AliasMatch ^/manual(?:/(?:de|en|fr|ja|ko|ru))?(/.*)?$ "/var/www/localhost/htdocs/manual/$1"

</IfModule>

<Directory "/var/www/localhost/htdocs/manual">

    Options Indexes

    AllowOverride None

    Order allow,deny

    Allow from all

    <Files *.html>

        SetHandler type-map

    </Files>

    SetEnvIf Request_URI ^/manual/de/ prefer-language=de

    SetEnvIf Request_URI ^/manual/en/ prefer-language=en

    SetEnvIf Request_URI ^/manual/fr/ prefer-language=fr

    SetEnvIf Request_URI ^/manual/ja/ prefer-language=ja

    SetEnvIf Request_URI ^/manual/ko/ prefer-language=ko

    SetEnvIf Request_URI ^/manual/ru/ prefer-language=ru

    RedirectMatch 301 ^/manual(?:/(de|en|fr|ja|ko|ru)){2,}(/.*)?$ /manual/$1$2

</Directory>

----------

## jean-michel

 *Quote:*   

> 
> 
> You know what, I have hacked all through my commonapache2.conf and made sure the directory index was explicity allowed everywhere, and then rebooted and get the same error.
> 
> 

 

I have exactly the same problem you have described, and have tried the same solutions (to the point of gutting the servers filesystem level security completely).  It has completely disabled my local distfiles mirror (for internal company use) on the new, updated system.  I have gone through the entire config tree, turning off virtually every restrictive setting and opening the server to widespread abuse by the entire planet, and STILL I cannot get the damn directories to display a file listing via http.

Did someone hardcode this dysfunctional security ueber alles nonsense into apache2 directly, or are we both missing something completely?

Any help would be greatly appreciated.  As it stands, I'm reverting my distfiles mirrors back to an older apache1.  Apache's new default "I can't do anything, and all the common fixes pointed to by google will avail you naught" has left me absolutely seething, and completely fed up with apache2.  "I'm secure but can do nothing" isn't a solution ... and apparently changing it to "I'm insecure" still leaves it able to do nothing.

Alas, I suspect we are both lone voices in the night, but anyone who has this working, please post your commonapache2.conf and apache2.conf files, or give us a hint as to why turning on "Options Indexes", even for the top level directory, even for every single directory stanze including specific ones for the desired subdirectory, has, contrary to the documentation and every google search I've done, absolutely no effect.

TIA.

Jean.

----------

## jean-michel

Just a followup, in case others find this thread searching for solutions to hosting their local distfile cache.

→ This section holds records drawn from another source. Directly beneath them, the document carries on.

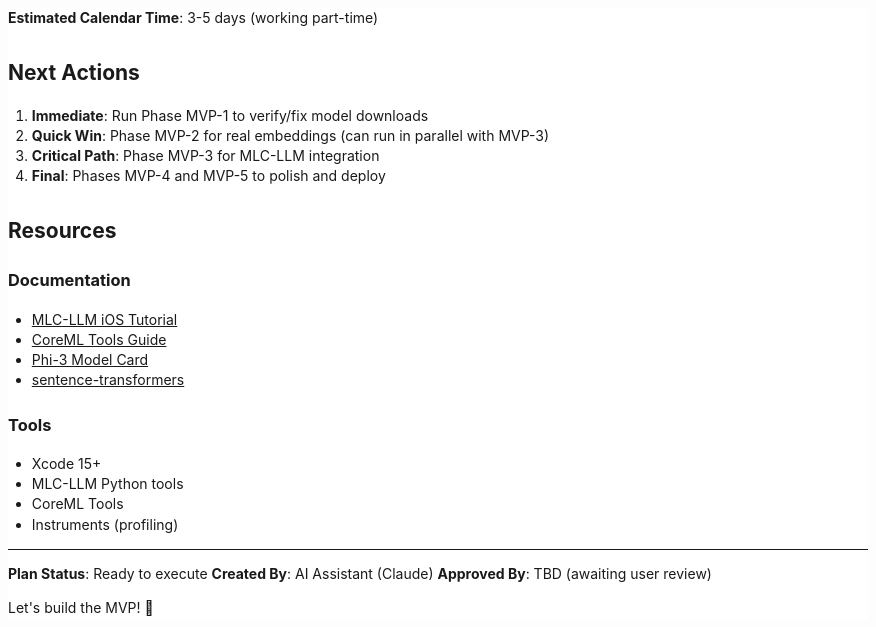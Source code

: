 **Estimated Calendar Time**: 3-5 days (working part-time)

## Next Actions

1. **Immediate**: Run Phase MVP-1 to verify/fix model downloads
2. **Quick Win**: Phase MVP-2 for real embeddings (can run in parallel with MVP-3)
3. **Critical Path**: Phase MVP-3 for MLC-LLM integration
4. **Final**: Phases MVP-4 and MVP-5 to polish and deploy

## Resources

### Documentation
- [MLC-LLM iOS Tutorial](https://mlc.ai/mlc-llm/docs/deploy/ios.html)
- [CoreML Tools Guide](https://coremltools.readme.io/)
- [Phi-3 Model Card](https://huggingface.co/microsoft/Phi-3-mini-128k-instruct-gguf)
- [sentence-transformers](https://www.sbert.net/)

### Tools
- Xcode 15+
- MLC-LLM Python tools
- CoreML Tools
- Instruments (profiling)

---

**Plan Status**: Ready to execute
**Created By**: AI Assistant (Claude)
**Approved By**: TBD (awaiting user review)

Let's build the MVP! 🚀
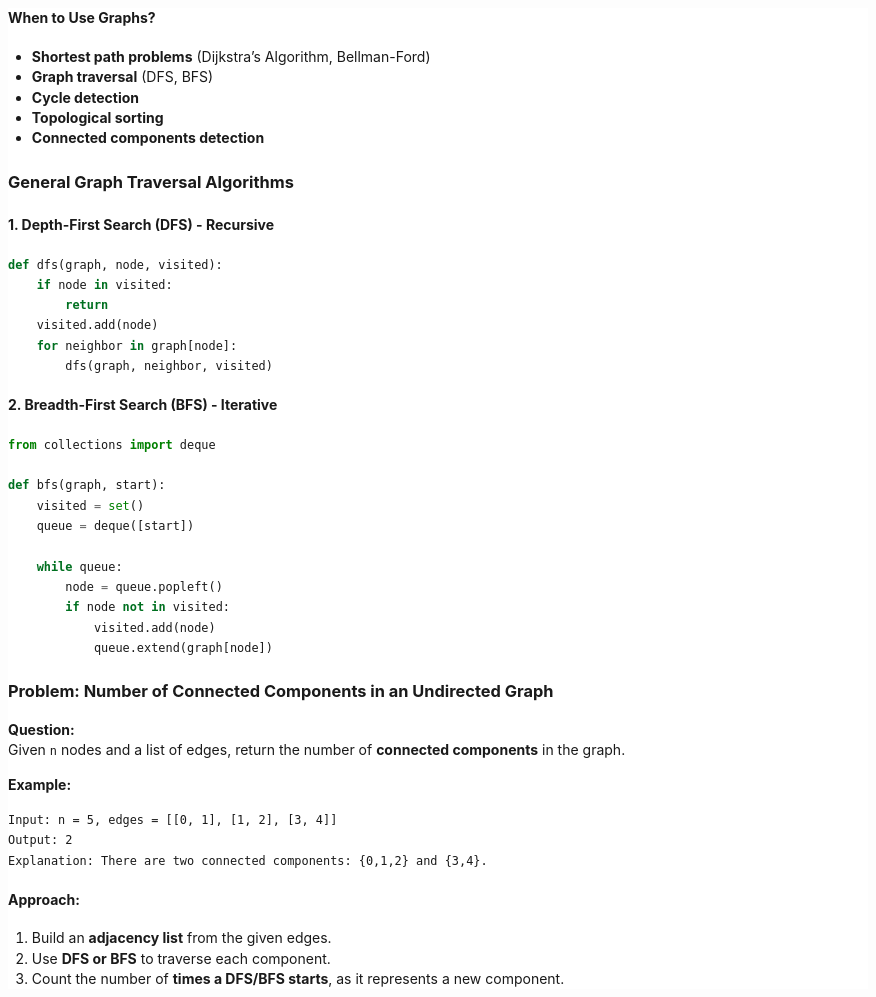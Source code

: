 #### **When to Use Graphs?**  
- **Shortest path problems** (Dijkstra’s Algorithm, Bellman-Ford)  
- **Graph traversal** (DFS, BFS)  
- **Cycle detection**  
- **Topological sorting**  
- **Connected components detection**  


### **General Graph Traversal Algorithms**  

#### **1. Depth-First Search (DFS) - Recursive**
```python
def dfs(graph, node, visited):
    if node in visited:
        return
    visited.add(node)
    for neighbor in graph[node]:
        dfs(graph, neighbor, visited)
```

#### **2. Breadth-First Search (BFS) - Iterative**
```python
from collections import deque

def bfs(graph, start):
    visited = set()
    queue = deque([start])

    while queue:
        node = queue.popleft()
        if node not in visited:
            visited.add(node)
            queue.extend(graph[node])
```


### **Problem: Number of Connected Components in an Undirected Graph**  
**Question:**  
Given `n` nodes and a list of edges, return the number of **connected components** in the graph.  

**Example:**  
```
Input: n = 5, edges = [[0, 1], [1, 2], [3, 4]]
Output: 2
Explanation: There are two connected components: {0,1,2} and {3,4}.
```

#### **Approach:**  
1. Build an **adjacency list** from the given edges.  
2. Use **DFS or BFS** to traverse each component.  
3. Count the number of **times a DFS/BFS starts**, as it represents a new component.  
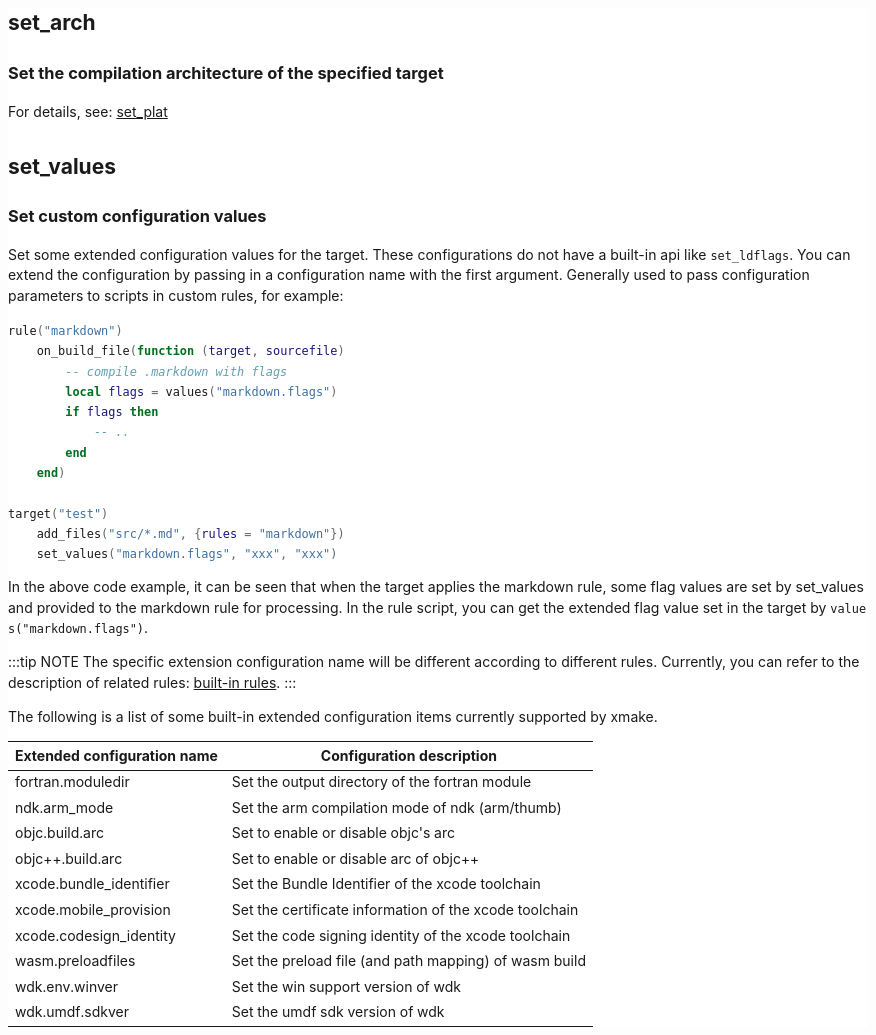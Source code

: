 ## set_arch

### Set the compilation architecture of the specified target

For details, see: [set_plat](#set_plat)

## set_values

### Set custom configuration values

Set some extended configuration values for the target. These configurations do not have a built-in api like `set_ldflags`. You can extend the configuration by passing in a configuration name with the first argument.
Generally used to pass configuration parameters to scripts in custom rules, for example:

```lua
rule("markdown")
    on_build_file(function (target, sourcefile)
        -- compile .markdown with flags
        local flags = values("markdown.flags")
        if flags then
            -- ..
        end
    end)

target("test")
    add_files("src/*.md", {rules = "markdown"})
    set_values("markdown.flags", "xxx", "xxx")
```

In the above code example, it can be seen that when the target applies the markdown rule, some flag values are set by set_values and provided to the markdown rule for processing.
In the rule script, you can get the extended flag value set in the target by `values("markdown.flags")`.

:::tip NOTE
The specific extension configuration name will be different according to different rules. Currently,
you can refer to the description of related rules: [built-in rules](/api/description/builtin-rules).
:::

The following is a list of some built-in extended configuration items currently supported by xmake.

| Extended configuration name | Configuration description                              |
| ---                         | ---                                                    |
| fortran.moduledir           | Set the output directory of the fortran module         |
| ndk.arm_mode                | Set the arm compilation mode of ndk (arm/thumb)        |
| objc.build.arc              | Set to enable or disable objc's arc                    |
| objc++.build.arc            | Set to enable or disable arc of objc++                 |
| xcode.bundle_identifier     | Set the Bundle Identifier of the xcode toolchain       |
| xcode.mobile_provision      | Set the certificate information of the xcode toolchain |
| xcode.codesign_identity     | Set the code signing identity of the xcode toolchain   |
| wasm.preloadfiles           | Set the preload file (and path mapping) of wasm build  |
| wdk.env.winver              | Set the win support version of wdk                     |
| wdk.umdf.sdkver             | Set the umdf sdk version of wdk                        |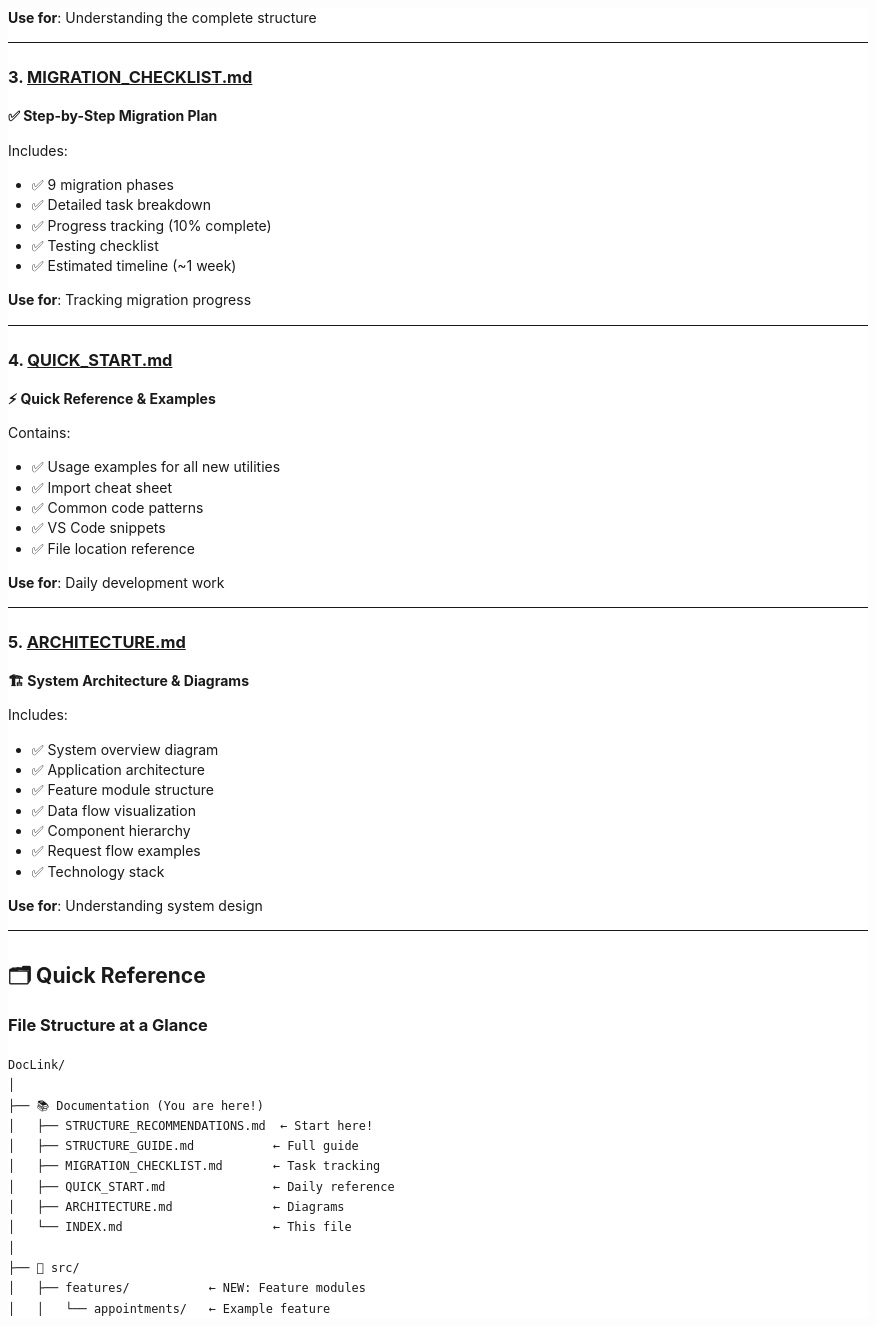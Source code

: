 **Use for**: Understanding the complete structure

---

### 3. [MIGRATION_CHECKLIST.md](./MIGRATION_CHECKLIST.md)
**✅ Step-by-Step Migration Plan**

Includes:
- ✅ 9 migration phases
- ✅ Detailed task breakdown
- ✅ Progress tracking (10% complete)
- ✅ Testing checklist
- ✅ Estimated timeline (~1 week)

**Use for**: Tracking migration progress

---

### 4. [QUICK_START.md](./QUICK_START.md)
**⚡ Quick Reference & Examples**

Contains:
- ✅ Usage examples for all new utilities
- ✅ Import cheat sheet
- ✅ Common code patterns
- ✅ VS Code snippets
- ✅ File location reference

**Use for**: Daily development work

---

### 5. [ARCHITECTURE.md](./ARCHITECTURE.md)
**🏗️ System Architecture & Diagrams**

Includes:
- ✅ System overview diagram
- ✅ Application architecture
- ✅ Feature module structure
- ✅ Data flow visualization
- ✅ Component hierarchy
- ✅ Request flow examples
- ✅ Technology stack

**Use for**: Understanding system design

---

## 🗂️ Quick Reference

### File Structure at a Glance

```
DocLink/
│
├── 📚 Documentation (You are here!)
│   ├── STRUCTURE_RECOMMENDATIONS.md  ← Start here!
│   ├── STRUCTURE_GUIDE.md           ← Full guide
│   ├── MIGRATION_CHECKLIST.md       ← Task tracking
│   ├── QUICK_START.md               ← Daily reference
│   ├── ARCHITECTURE.md              ← Diagrams
│   └── INDEX.md                     ← This file
│
├── 📱 src/
│   ├── features/           ← NEW: Feature modules
│   │   └── appointments/   ← Example feature
```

My solution does not address the original question (why the hell can't apache2 serve directory listings even with the option explicitly turned on).  If someone does have this working with apache2, I would very much like to know what the hitch was.

My solution to my particular problem was to dump apache2 in favor of publicfile, a secure http/ftp server for static content.  As I only wanted to make distfiles (and some local tarballs for local ebuilds of in-house software) available, this little secure, easy to configure application was a far better fit than apache.  Highly recommended to anyone just wanting to make some files available via http and otherwise not interested in serving up dynamic content, creating vhosts, or doing any of the other fancier stuff that apache excels at so well.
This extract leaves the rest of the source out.